Tak lama, air panas sudah masak dan Sabine pun siap menyeduh teh buat Niko.
"Om Niko sekarang tinggal di mana?" tanya Sabine sambil mengaduk air panas yang sudah bercampur dengan teh di wadah kecil. Lalu diletakkannya di hadapan Niko.
"Alam Sutera...,"
"Wah jauh...,"
"Jadi..., ceritanya tau posisi aku dari siapa?,"
Niko tergelak.
"Bentar..., Om mau nanya. Kenapa kamu nggak pernah balas pesan Om. Kenapa kamu nggak pernah hubungi Om lagi? Kenapa kamu nggak kasih kabar tentang orang tua kamu?,"
Sabine terdiam. Ternyata Niko juga menghubunginya dulu.
"Karenaa..., karena Om nggak pernah balas pesan aku," jawab Sabine.
Niko terhenyak dengan jawaban Sabine. Kok bisa?
"Terakhir aku dapat pesan dari Tante Evi, dia bilang Om sibuk bolak balik Jakarta-Malaysia..., trus setelah itu aku kirim pesan terus-terusan, nggak pernah dibalas.
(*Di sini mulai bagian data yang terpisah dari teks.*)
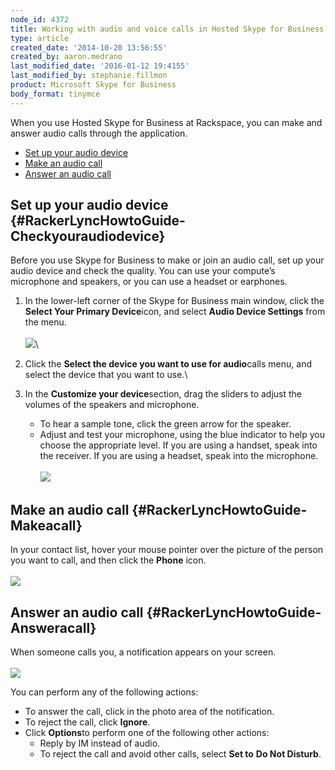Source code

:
 ```yaml
---
node_id: 4372
title: Working with audio and voice calls in Hosted Skype for Business
type: article
created_date: '2014-10-20 13:56:55'
created_by: aaron.medrano
last_modified_date: '2016-01-12 19:4155'
last_modified_by: stephanie.fillmon
product: Microsoft Skype for Business
body_format: tinymce
---
```


When you use Hosted Skype for Business at Rackspace, you can make and
answer audio calls through the application.

-   [Set up your audio device](#1)
-   [Make an audio call](#2)
-   [Answer an audio call](#3)

Set up your audio device {#RackerLyncHowtoGuide-Checkyouraudiodevice}
------------------------

Before you use Skype for Business to make or join an audio call, set up
your audio device and check the quality. You can use your compute&rsquo;s
microphone and speakers, or you can use a headset or earphones.

1.  In the lower-left corner of the Skype for Business main window,
    click the **Select Your Primary Device**icon, and select **Audio
    Device Settings** from the menu.\
     \
     ![](/knowledge_center/sites/default/files/field/image/4372.1.png)\
      
2.  Click the **Select the device you want to use for audio**calls menu,
    and select the device that you want to use.\
      
3.  In the **Customize your device**section, drag the sliders to adjust
    the volumes of the speakers and microphone.
    -   To hear a sample tone, click the green arrow for the speaker.
    -   Adjust and test your microphone, using the blue indicator to
        help you choose the appropriate level. If you are using a
        handset, speak into the receiver. If you are using a headset,
        speak into the microphone.\
         \
         ![](/knowledge_center/sites/default/files/field/image/4372.2.png)

Make an audio call {#RackerLyncHowtoGuide-Makeacall}
------------------

In your contact list, hover your mouse pointer over the picture of the
person you want to call, and then click the **Phone** icon. \
 \
 ![](/knowledge_center/sites/default/files/field/image/audio1a.jpg)

Answer an audio call {#RackerLyncHowtoGuide-Answeracall}
--------------------

When someone calls you, a notification appears on your screen.\
 \
 ![](/knowledge_center/sites/default/files/field/image/Audio2.JPG)

You can perform any of the following actions:

-   To answer the call, click in the photo area of the notification.
-   To reject the call, click **Ignore**.
-   Click **Options**to perform one of the following other actions:
    -   Reply by IM instead of audio.
    -   To reject the call and avoid other calls, select **Set to** **Do
        Not Disturb**.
Trus, kayak dihapus gitu...,"
Niko memejamkan matanya. Ini pasti ulah Evi, batinnya. Karena Evilah satu-satunya yang mengetahui kata kunci semua media sosialnya. Tapi kenapa? Padahal Evi dulu sangat menyukai Sabine. Apa Evi berubah saat itu?
"Aku pikir Om nggak mau peduli aku lagi,"
Niko menyeruput teh yang dibuat Sabine. Kini dia lega, karena sudah tahu penyebab kenapa dirinya dan Sabine sulit saling kasih kabar.
"Om keliling cari kamu, Sabine. Om Syok. Dari Kemang sampai ke sekolah kamu. Hingga akhirnya Om berpikir bahwa kamu ikut Mama kamu ke Melbourne,"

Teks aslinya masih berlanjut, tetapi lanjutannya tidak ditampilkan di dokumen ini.